Obama, too, made rookie mistakes in 2009. His vetting process didn’t work well, he was inattentive to personnel matters, and as a consequence crucial jobs at the Federal Reserve Board and the Federal Housing Finance Agency were unfilled at the time when smart leadership there could have boosted the recovery.

A disastrous war, a cataclysmically unsupervised banking system, and a painfully slow recovery: These are the public’s very legitimate complaints with American governance in the 21st century. But they show, mostly, that America doesn’t need a charismatic outsider. Instead, a diligent worker who will put the time and energy in to make sure the little things work — because sometimes the little things cost millions of jobs or thousands of lives.

It sounds like a job for Hillary Clinton.

Make American politics boring again

I’ve always loved politics. I used a dial-up internet connection to debate issues on Prodigy. I spent two weeks of the summer of 1998 in the dorms at American University at a weird camp for teenage politics dorks. In 1999, I got to college and the watchword of the day among people interested in politics was apathy. Why were kids so apathetic these days? Why didn’t they care?

The answer, in retrospect, is that the politics of the late 1990s were really boring and only a ridiculous politics dork would be interested in them. Yes, there was a shocking sex scandal. But mostly you had aides from opposing parties huddled in room talking about pay-fors and offsets and S-CHIP expansion. A normal, sensible person could take for granted that the country was going to basically function from one day to the next in a non-catastrophic manner and move on with the problems in their lives.

That all changed on 9/11. It’s been good for me, professionally, to have moved into writing about politics on the internet in the midst of a vast structural increase in the level of public interest to politics.

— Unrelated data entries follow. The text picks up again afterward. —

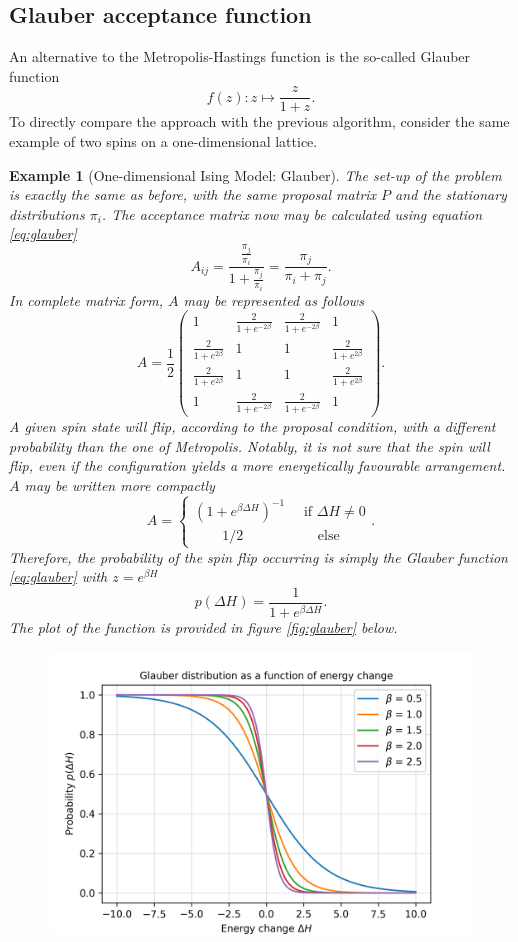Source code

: \documentclass[]{article}
\numberwithin{equation}{section}
\theoremstyle{break}
\newtheorem*{example}{Example}
\begin{document}
\subsection{Glauber acceptance function}
An alternative to the Metropolis-Hastings function is the so-called Glauber function
\begin{equation}
f(z): z \mapsto \frac{z}{1+z}.
\label{eq:glauber}
\end{equation}
To directly compare the approach with the previous algorithm, consider the same example of two spins on a one-dimensional lattice.
\begin{example}[One-dimensional Ising Model: Glauber]
The set-up of the problem is exactly the same as before, with the same proposal matrix $P$ and the stationary distributions $\pi_i$. The acceptance matrix now may be calculated using equation \eqref{eq:glauber}
\[A_{ij} = \frac{\frac{\pi_j}{\pi_i}}{1 + \frac{\pi_j}{\pi_i}} = \frac{\pi_j}{\pi_i + \pi_j}.\]
In complete matrix form, $A$ may be represented as follows
\[A = \frac{1}{2}\begin{pmatrix}
    1 & \frac{2}{1+e^{-2\beta}} & \frac{2}{1+e^{-2\beta}} & 1 \\
    \frac{2}{1+e^{2\beta}} & 1 & 1 & \frac{2}{1+e^{2\beta}} \\
    \frac{2}{1+e^{2\beta}} & 1 & 1 & \frac{2}{1+e^{2\beta}} \\
    1 & \frac{2}{1+e^{-2\beta}} & \frac{2}{1+e^{-2\beta}} & 1
\end{pmatrix}.\]
A given spin state will flip, according to the proposal condition, with a different probability than the one of Metropolis. Notably, it is not sure that the spin will flip, even if the configuration yields a more energetically favourable arrangement. $A$ may be written more compactly
\[A = \begin{cases}
    (1+e^{\beta\Delta H})^{-1} \quad \text{ if } \Delta H \neq 0 \\
   \quad \quad 1/2\quad\quad\quad\quad\quad \text{ else}
\end{cases}.\]
Therefore, the probability of the spin flip occurring is simply the Glauber function \eqref{eq:glauber} with $z = e^{\beta H}$
\[p(\Delta H) = \frac{1}{1+e^{\beta \Delta H}}.\]
The plot of the function is provided in figure \ref{fig:glauber} below.
\begin{figure}[H]
    \centering
    \includegraphics[scale=0.7]{figures/glauber.png}

\end{figure}
\end{example}
\end{document}
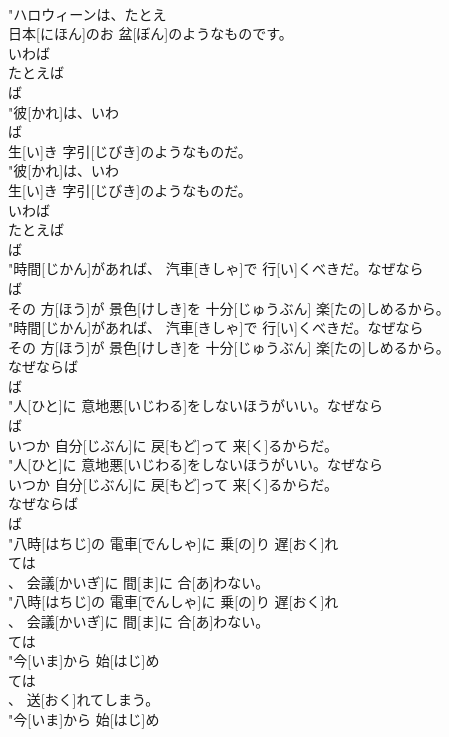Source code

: \documentclass[8pt]{extreport}
\begin{document}
\begin{CJK}{UTF8}{min}
\\	"ハロウィーンは、たとえ
\\	日本[にほん]のお 盆[ぼん]のようなものです。
\\	いわば 
\\	たとえば	
\\	ば
\\	"彼[かれ]は、いわ
\\	ば
\\	生[い]き 字引[じびき]のようなものだ。
\\	"彼[かれ]は、いわ
\\	生[い]き 字引[じびき]のようなものだ。
\\	いわば 
\\	たとえば	
\\	ば
\\	"時間[じかん]があれば、 汽車[きしゃ]で 行[い]くべきだ。なぜなら
\\	ば
\\	その 方[ほう]が 景色[けしき]を 十分[じゅうぶん] 楽[たの]しめるから。
\\	"時間[じかん]があれば、 汽車[きしゃ]で 行[い]くべきだ。なぜなら
\\	その 方[ほう]が 景色[けしき]を 十分[じゅうぶん] 楽[たの]しめるから。
\\	なぜならば	
\\	ば
\\	"人[ひと]に 意地悪[いじわる]をしないほうがいい。なぜなら
\\	ば
\\	いつか 自分[じぶん]に 戻[もど]って 来[く]るからだ。
\\	"人[ひと]に 意地悪[いじわる]をしないほうがいい。なぜなら
\\	いつか 自分[じぶん]に 戻[もど]って 来[く]るからだ。
\\	なぜならば	
\\	ば
\\	"八時[はちじ]の 電車[でんしゃ]に 乗[の]り 遅[おく]れ
\\	ては
\\	、 会議[かいぎ]に 間[ま]に 合[あ]わない。
\\	"八時[はちじ]の 電車[でんしゃ]に 乗[の]り 遅[おく]れ
\\	、 会議[かいぎ]に 間[ま]に 合[あ]わない。
\\	ては
\\	"今[いま]から 始[はじ]め
\\	ては
\\	、 送[おく]れてしまう。
\\	"今[いま]から 始[はじ]め

\end{CJK}
\end{document}
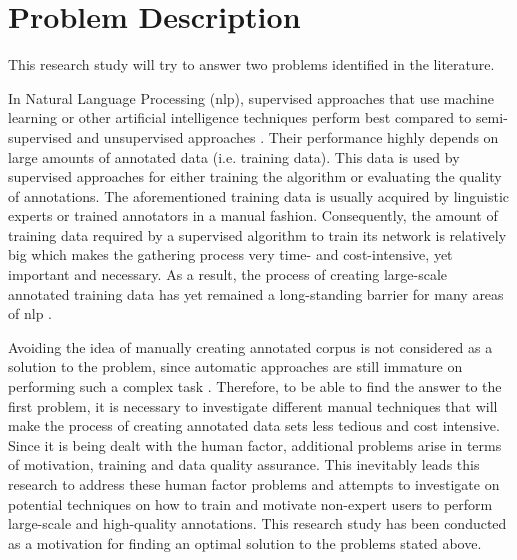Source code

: \section{Problem Description}
This research study will try to answer two problems identified in the literature.

In Natural Language Processing (\ac{nlp}), supervised approaches that use machine learning or other artificial intelligence techniques perform best compared to semi-supervised and unsupervised approaches \cite{30}. Their performance highly depends on large amounts of annotated data (i.e. training data). This data is used by supervised approaches for either training the algorithm or evaluating the quality of annotations. The aforementioned training data is usually acquired by linguistic experts or trained annotators in a manual fashion. Consequently, the amount of training data required by a supervised algorithm to train its network is relatively big which makes the gathering process very time- and cost-intensive, yet important and necessary. As a result, the process of creating large-scale annotated training data has yet remained a long-standing barrier for many areas of \ac{nlp} \cite{41}.

Avoiding the idea of manually creating annotated corpus is not considered as a solution to the problem, since automatic approaches are still immature on performing such a complex task \cite{30}. Therefore, to be able to find the answer to the first problem, it is necessary to investigate different manual techniques that will make the process of creating annotated data sets less tedious and cost intensive. Since it is being dealt with the human factor, additional problems arise in terms of motivation, training and data quality assurance. This inevitably leads this research to address these human factor problems and attempts to investigate on potential techniques on how to train and motivate non-expert users to perform large-scale and high-quality annotations. This research study has been conducted as a motivation for finding an optimal solution to the problems stated above.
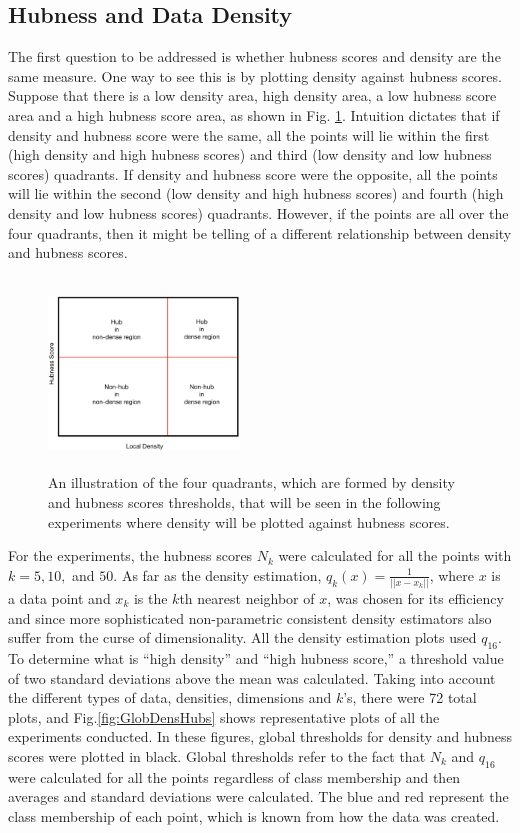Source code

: \documentclass[graybox]{svmult}
\begin{document}
\subsection{Hubness and Data Density}
\label{sec:4.1}

The first question to be addressed is whether hubness scores and density are the same measure. One way to see this is by plotting density against hubness scores. Suppose that there is a low density area, high density area, a low hubness score area and a high hubness score area, as shown in Fig. \ref{fig:DensHubInt}. Intuition dictates that if density and hubness score were the same, all the points will lie within the first (high density and high hubness scores) and third (low density and low hubness scores) quadrants. If density and hubness score were the opposite, all the points will lie within the second (low density and high hubness scores) and fourth (high density and low hubness scores) quadrants. However, if the points are all over the four quadrants, then it might be telling of a different relationship between density and hubness scores. 

\begin{figure}
\centering
\includegraphics[width=2in,height=2in]{../fig/DensHub-Intuition.png}
\caption{An illustration of the four quadrants, which are formed by density and hubness scores thresholds, that will be seen in the following experiments where density will be plotted against hubness scores.}\label{fig:DensHubInt}
\end{figure}

For the experiments, the hubness scores $N_k$ were calculated for all the points with $k=5,10,$ and $50$. As far as the density estimation, $q_k(x) = \frac{1}{||x-x_k||}$, where $x$ is a data point and $x_k$ is the $k$th nearest neighbor of $x$, was chosen for its efficiency and since more sophisticated non-parametric consistent density estimators also suffer from the curse of dimensionality. All the density estimation plots used $q_{16}$. To determine what is ``high density'' and ``high hubness score,'' a threshold value of two standard deviations above the mean was calculated. Taking into account the different types of data, densities, dimensions and $k$'s, there were 72 total plots, and Fig.\ref{fig:GlobDensHubs} shows representative plots of all the experiments conducted. In these figures, global thresholds for density and hubness scores were plotted in black. Global thresholds refer to the fact that $N_k$ and $q_{16}$ were calculated for all the points regardless of class membership and then averages and standard deviations were calculated. The blue and red represent the class membership of each point, which is known from how the data was created. 
\end{document}
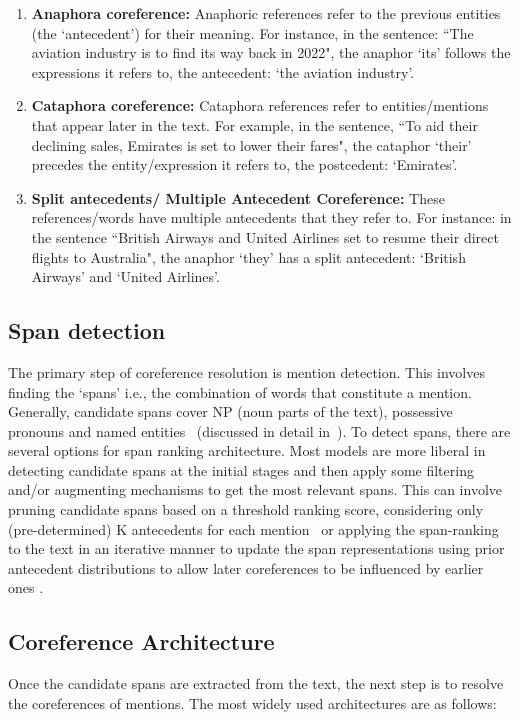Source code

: \begin{enumerate}
    \item \textbf{Anaphora coreference: }
    Anaphoric references refer to the previous entities (the `antecedent') for their meaning. For instance, in the sentence: ``The aviation industry is to find its way back in 2022", the anaphor `its' follows the expressions it refers to, the antecedent: `the aviation industry'. 
    
    \item \textbf{Cataphora coreference:}
    Cataphora references refer to entities/mentions that appear later in the text. For example, in the sentence, ``To aid their declining sales, Emirates is set to lower their fares", the cataphor `their' precedes the entity/expression it refers to, the postcedent: `Emirates'. 
    
    \item \textbf{Split antecedents/ Multiple Antecedent Coreference:}
    These references/words have multiple antecedents that they refer to. For instance: in the sentence ``British Airways and United Airlines set to resume their direct flights to Australia", the anaphor `they' has a split antecedent: `British Airways' and `United Airlines'. 
\end{enumerate}

\subsection{Span detection}

The primary step of coreference resolution is mention detection. This involves finding the `spans' i.e., the combination of words that constitute a mention. Generally, candidate spans cover NP (noun parts of the text), possessive pronouns and named entities~\cite{stanfordcoref} (discussed in detail in~). To detect spans, there are several options for span ranking architecture. Most models are more liberal in detecting candidate spans at the initial stages and then apply some filtering and/or augmenting mechanisms to get the most relevant spans. This can involve pruning candidate spans based on a threshold ranking score, considering only (pre-determined) K antecedents for each mention~\cite{lee2018coursetofine} or applying the span-ranking to the text in an iterative manner to update the span representations using prior antecedent distributions to allow later coreferences to be influenced by earlier ones \cite{lee2018coursetofine}. 


\subsection{Coreference Architecture}
Once the candidate spans are extracted from the text, the next step is to resolve the coreferences of mentions. The most widely used architectures are as follows: 

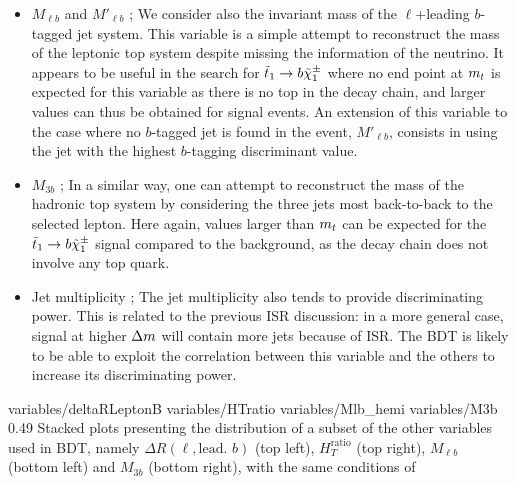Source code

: \begin{itemize}
            compared to the total hadronic activity of the event, $H_T$. Because the visible
            energy recoils on the LSP in signal events, this variable tends to have low values
            for signal while being around 0.5 for background.
        \item $M_{\ell b}$ and $M'_{\ell b}$ ; We consider also the invariant mass of the
            $\ell$+leading $b$-tagged jet system. This variable is a simple attempt to
            reconstruct the mass of the leptonic top system despite missing the information
            of the neutrino. It appears to be useful in the search for $\tilde{t}_1 \rightarrow
            b \tilde{\chi}_1^\pm$ where no end point at $m_{t}$ is expected for this variable as there
            is no top in the decay chain, and larger values can thus be obtained for signal events.
            An extension of this variable to the case where no $b$-tagged jet is found in the event,
            $M'_{\ell b}$, consists in using the jet with the highest $b$-tagging discriminant
            value.
        \item $M_{3b}$ ; In a similar way, one can attempt to reconstruct the mass of the
            hadronic top system by considering the three jets most back-to-back to the selected
            lepton. Here again, values larger than $m_{t}$ can be expected for the $\tilde{t}_1
            \rightarrow b \tilde{\chi}_1^\pm$ signal compared to the background, as the decay chain
            does not involve any top quark.
        \item Jet multiplicity ; The jet multiplicity also tends to provide discriminating power.
            This is related to the previous ISR discussion: in a more general case, signal
            at higher $\Delta m$ will contain more jets because of ISR. The BDT is likely to
            be able to exploit the correlation between this variable and the others to
            increase its discriminating power.
    \end{itemize}

                      {variables/deltaRLeptonB}
                      {variables/HTratio}
                      {variables/Mlb_hemi}
                      {variables/M3b}
                      {0.49}
                      {Stacked plots presenting the distribution of a subset of
                      the other variables used in BDT, namely $\Delta R( \ell, \text{lead. } b)$
                      (top left), $H_{T}^\text{ratio}$ (top right), $M_{\ell b}$ (bottom
                      left) and $M_{3b}$ (bottom right), with the same conditions of
                      }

Donald Trump is a great story. Here’s a guy who has no idea what he’s talking about and might destroy American democracy and people are voting for him! Great story.

But while it might be bad for me, American needs its politics to get a lot more boring again. The good news is there’s some signs we might be turning back that way. The economy isn’t great, but it is okay and it continues to get stronger. Crime is higher than it should be, but it’s lower than it was 10 years ago. ISIS is horrifying, but 15 years ago we were worried about terrorists with a nuclear bomb, not an AR-15.

What America needs is someone to keep it on track. To do the tedious, boring work of filling thousands of executive branch appointments with competent people and to get them more or less on the same page about what they’re supposed to do with themselves. To sit down with congressional leaders and hammer out budget deals. To try to make sure nothing too interesting happens, and that men and women across this great land of ours can afford to go back to not really caring about what happens in Washington.

It would make for a terrible speech, but it sounds like a job for Hillary Clinton.